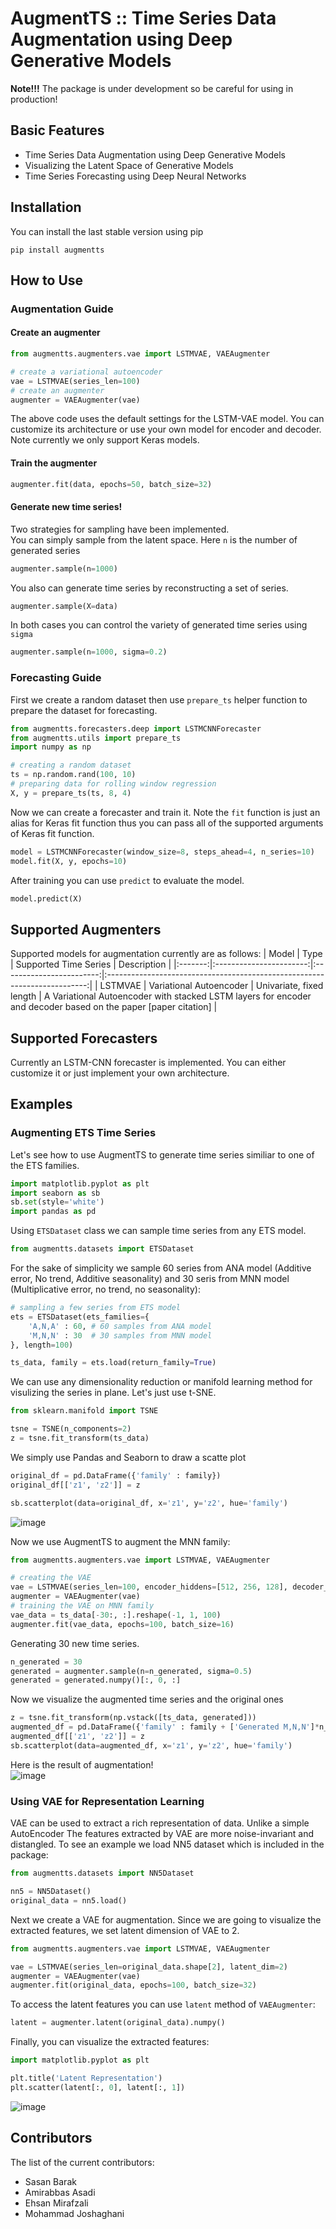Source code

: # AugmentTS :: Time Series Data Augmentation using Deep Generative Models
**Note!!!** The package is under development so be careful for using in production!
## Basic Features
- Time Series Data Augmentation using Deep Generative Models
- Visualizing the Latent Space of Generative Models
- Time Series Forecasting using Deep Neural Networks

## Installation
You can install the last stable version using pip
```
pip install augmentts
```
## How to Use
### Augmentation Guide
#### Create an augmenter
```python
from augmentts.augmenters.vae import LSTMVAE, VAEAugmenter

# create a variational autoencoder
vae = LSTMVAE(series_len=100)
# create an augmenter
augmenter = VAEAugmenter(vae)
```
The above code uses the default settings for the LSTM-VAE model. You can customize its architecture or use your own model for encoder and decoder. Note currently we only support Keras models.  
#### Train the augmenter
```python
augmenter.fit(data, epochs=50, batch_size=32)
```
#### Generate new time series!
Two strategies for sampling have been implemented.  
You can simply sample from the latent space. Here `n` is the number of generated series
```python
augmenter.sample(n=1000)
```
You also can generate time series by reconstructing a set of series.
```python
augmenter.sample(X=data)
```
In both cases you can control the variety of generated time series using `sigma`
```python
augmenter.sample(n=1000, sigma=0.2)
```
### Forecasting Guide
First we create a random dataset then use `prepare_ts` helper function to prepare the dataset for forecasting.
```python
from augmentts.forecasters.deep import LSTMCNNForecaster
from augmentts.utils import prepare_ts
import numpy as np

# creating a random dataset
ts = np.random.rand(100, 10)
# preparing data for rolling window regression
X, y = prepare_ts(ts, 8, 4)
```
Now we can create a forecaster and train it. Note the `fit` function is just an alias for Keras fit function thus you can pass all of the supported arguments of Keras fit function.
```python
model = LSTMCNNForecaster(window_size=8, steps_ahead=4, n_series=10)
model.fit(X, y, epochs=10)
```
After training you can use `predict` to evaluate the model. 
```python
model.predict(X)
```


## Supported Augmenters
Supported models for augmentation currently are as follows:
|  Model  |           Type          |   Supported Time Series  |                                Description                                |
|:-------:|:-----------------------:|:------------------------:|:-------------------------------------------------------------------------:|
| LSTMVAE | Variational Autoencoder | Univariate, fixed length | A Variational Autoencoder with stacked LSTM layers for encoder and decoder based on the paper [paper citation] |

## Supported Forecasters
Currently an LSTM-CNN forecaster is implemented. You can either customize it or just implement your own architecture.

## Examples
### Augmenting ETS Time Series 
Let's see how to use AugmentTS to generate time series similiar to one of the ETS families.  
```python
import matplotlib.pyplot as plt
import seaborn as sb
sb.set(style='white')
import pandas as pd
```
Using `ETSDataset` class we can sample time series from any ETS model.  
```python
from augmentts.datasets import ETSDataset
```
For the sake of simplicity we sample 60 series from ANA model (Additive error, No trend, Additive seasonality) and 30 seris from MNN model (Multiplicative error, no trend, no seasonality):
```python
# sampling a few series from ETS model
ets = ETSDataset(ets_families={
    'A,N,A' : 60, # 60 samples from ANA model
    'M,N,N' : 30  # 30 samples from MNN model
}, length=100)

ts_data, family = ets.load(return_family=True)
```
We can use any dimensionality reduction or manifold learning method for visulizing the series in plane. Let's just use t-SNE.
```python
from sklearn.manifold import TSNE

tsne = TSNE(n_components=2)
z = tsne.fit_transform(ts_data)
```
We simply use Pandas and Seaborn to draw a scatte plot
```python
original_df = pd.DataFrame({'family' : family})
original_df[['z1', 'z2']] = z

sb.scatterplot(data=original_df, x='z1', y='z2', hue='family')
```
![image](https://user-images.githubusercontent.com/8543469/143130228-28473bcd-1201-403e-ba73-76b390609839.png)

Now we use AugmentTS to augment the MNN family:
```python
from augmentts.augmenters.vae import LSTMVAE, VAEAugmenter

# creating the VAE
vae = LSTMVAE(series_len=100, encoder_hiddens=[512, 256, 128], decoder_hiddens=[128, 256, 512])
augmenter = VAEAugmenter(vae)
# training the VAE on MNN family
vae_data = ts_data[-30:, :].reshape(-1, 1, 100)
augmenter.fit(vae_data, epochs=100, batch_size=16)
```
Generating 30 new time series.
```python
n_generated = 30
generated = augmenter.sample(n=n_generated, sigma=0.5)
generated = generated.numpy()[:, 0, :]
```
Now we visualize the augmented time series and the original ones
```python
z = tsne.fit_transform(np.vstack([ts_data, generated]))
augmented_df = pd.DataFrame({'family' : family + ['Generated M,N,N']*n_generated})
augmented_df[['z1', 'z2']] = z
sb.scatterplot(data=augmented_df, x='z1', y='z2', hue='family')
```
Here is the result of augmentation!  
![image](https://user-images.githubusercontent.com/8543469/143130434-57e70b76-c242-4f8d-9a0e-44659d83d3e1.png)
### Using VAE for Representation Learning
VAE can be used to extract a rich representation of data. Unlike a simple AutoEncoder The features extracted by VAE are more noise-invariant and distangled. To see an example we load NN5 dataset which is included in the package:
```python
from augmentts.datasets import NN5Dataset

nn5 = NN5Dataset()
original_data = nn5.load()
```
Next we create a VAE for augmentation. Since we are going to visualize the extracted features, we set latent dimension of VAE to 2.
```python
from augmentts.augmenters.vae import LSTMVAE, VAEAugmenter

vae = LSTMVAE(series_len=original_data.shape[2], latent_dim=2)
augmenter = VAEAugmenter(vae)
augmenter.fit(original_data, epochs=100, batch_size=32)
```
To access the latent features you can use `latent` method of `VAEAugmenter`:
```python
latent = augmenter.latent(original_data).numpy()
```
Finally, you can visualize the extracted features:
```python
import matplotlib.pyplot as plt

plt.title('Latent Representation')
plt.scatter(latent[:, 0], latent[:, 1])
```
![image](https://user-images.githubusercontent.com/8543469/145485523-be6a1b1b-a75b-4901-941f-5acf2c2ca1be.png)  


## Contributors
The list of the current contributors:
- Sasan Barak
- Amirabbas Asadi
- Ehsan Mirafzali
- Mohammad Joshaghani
+++
### Task objective
Output the records above as they stand, from the first line to the line with "## Installation", inclusive, and exclude the pictures.

### Answer space
Source code

: # AugmentTS :: Time Series Data Augmentation using Deep Generative Models
**Note!!!** The package is under development so be careful for using in production!
## Basic Features
- Time Series Data Augmentation using Deep Generative Models
- Visualizing the Latent Space of Generative Models
- Time Series Forecasting using Deep Neural Networks

## Installation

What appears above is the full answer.